PROBLEM DESCRIPTION:
Set down the full listing exactly as given. Any pictures are to be left out.

===

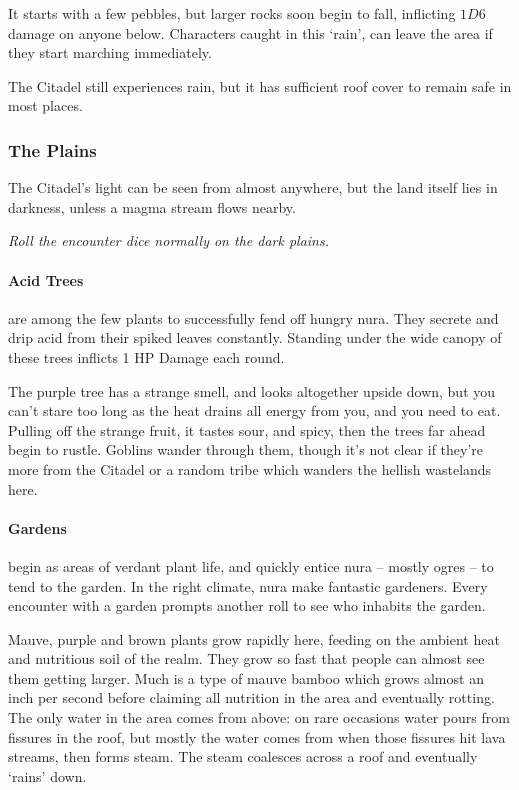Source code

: \begin{multicols}{2}
It starts with a few pebbles, but larger rocks soon begin to fall, inflicting $1D6$ damage on anyone below.
Characters caught in this `rain', can leave the area if they start marching immediately.

The Citadel still experiences rain, but it has sufficient roof cover to remain safe in most places.

\subsubsection{The Plains}

The Citadel's light can be seen from almost anywhere, but the land itself lies in darkness, unless a magma stream flows nearby.

\textit{Roll the encounter dice normally on the dark plains.}

\paragraph{Acid Trees}
are among the few plants to successfully fend off hungry nura.
They secrete and drip acid from their spiked leaves constantly.
Standing under the wide canopy of these trees inflicts 1 HP Damage each round.

\begin{boxtext}

  The purple tree has a strange smell, and looks altogether upside down, but you can't stare too long as the heat drains all energy from you, and you need to eat.
Pulling off the strange fruit, it tastes sour, and spicy, then the trees far ahead begin to rustle.
Goblins wander through them, though it's not clear if they're more from the Citadel or a random tribe which wanders the hellish wastelands here.

\end{boxtext}

\paragraph{Gardens}
begin as areas of verdant plant life, and quickly entice nura -- mostly ogres -- to tend to the garden.
In the right climate, nura make fantastic gardeners.
Every encounter with a garden prompts another roll to see who inhabits the garden.

Mauve, purple and brown plants grow rapidly here, feeding on the ambient heat and nutritious soil of the realm.
They grow so fast that people can almost see them getting larger.
Much is a type of mauve bamboo which grows almost an inch per second before claiming all nutrition in the area and eventually rotting.
The only water in the area comes from above: on rare occasions water pours from fissures in the roof, but mostly the water comes from when those fissures hit lava streams, then forms steam.
The steam coalesces across a roof and eventually `rains' down.


\end{multicols}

===

ANSWER TO THE EXERCISE:
Source code

: \begin{multicols}{2}
It starts with a few pebbles, but larger rocks soon begin to fall, inflicting $1D6$ damage on anyone below.
Characters caught in this `rain', can leave the area if they start marching immediately.

The Citadel still experiences rain, but it has sufficient roof cover to remain safe in most places.

\subsubsection{The Plains}

The Citadel's light can be seen from almost anywhere, but the land itself lies in darkness, unless a magma stream flows nearby.

\textit{Roll the encounter dice normally on the dark plains.}

\paragraph{Acid Trees}
are among the few plants to successfully fend off hungry nura.
They secrete and drip acid from their spiked leaves constantly.
Standing under the wide canopy of these trees inflicts 1 HP Damage each round.

\begin{boxtext}

  The purple tree has a strange smell, and looks altogether upside down, but you can't stare too long as the heat drains all energy from you, and you need to eat.
Pulling off the strange fruit, it tastes sour, and spicy, then the trees far ahead begin to rustle.
Goblins wander through them, though it's not clear if they're more from the Citadel or a random tribe which wanders the hellish wastelands here.

\end{boxtext}

\paragraph{Gardens}
begin as areas of verdant plant life, and quickly entice nura -- mostly ogres -- to tend to the garden.
In the right climate, nura make fantastic gardeners.
Every encounter with a garden prompts another roll to see who inhabits the garden.

Mauve, purple and brown plants grow rapidly here, feeding on the ambient heat and nutritious soil of the realm.
They grow so fast that people can almost see them getting larger.
Much is a type of mauve bamboo which grows almost an inch per second before claiming all nutrition in the area and eventually rotting.
The only water in the area comes from above: on rare occasions water pours from fissures in the roof, but mostly the water comes from when those fissures hit lava streams, then forms steam.
The steam coalesces across a roof and eventually `rains' down.


\end{multicols}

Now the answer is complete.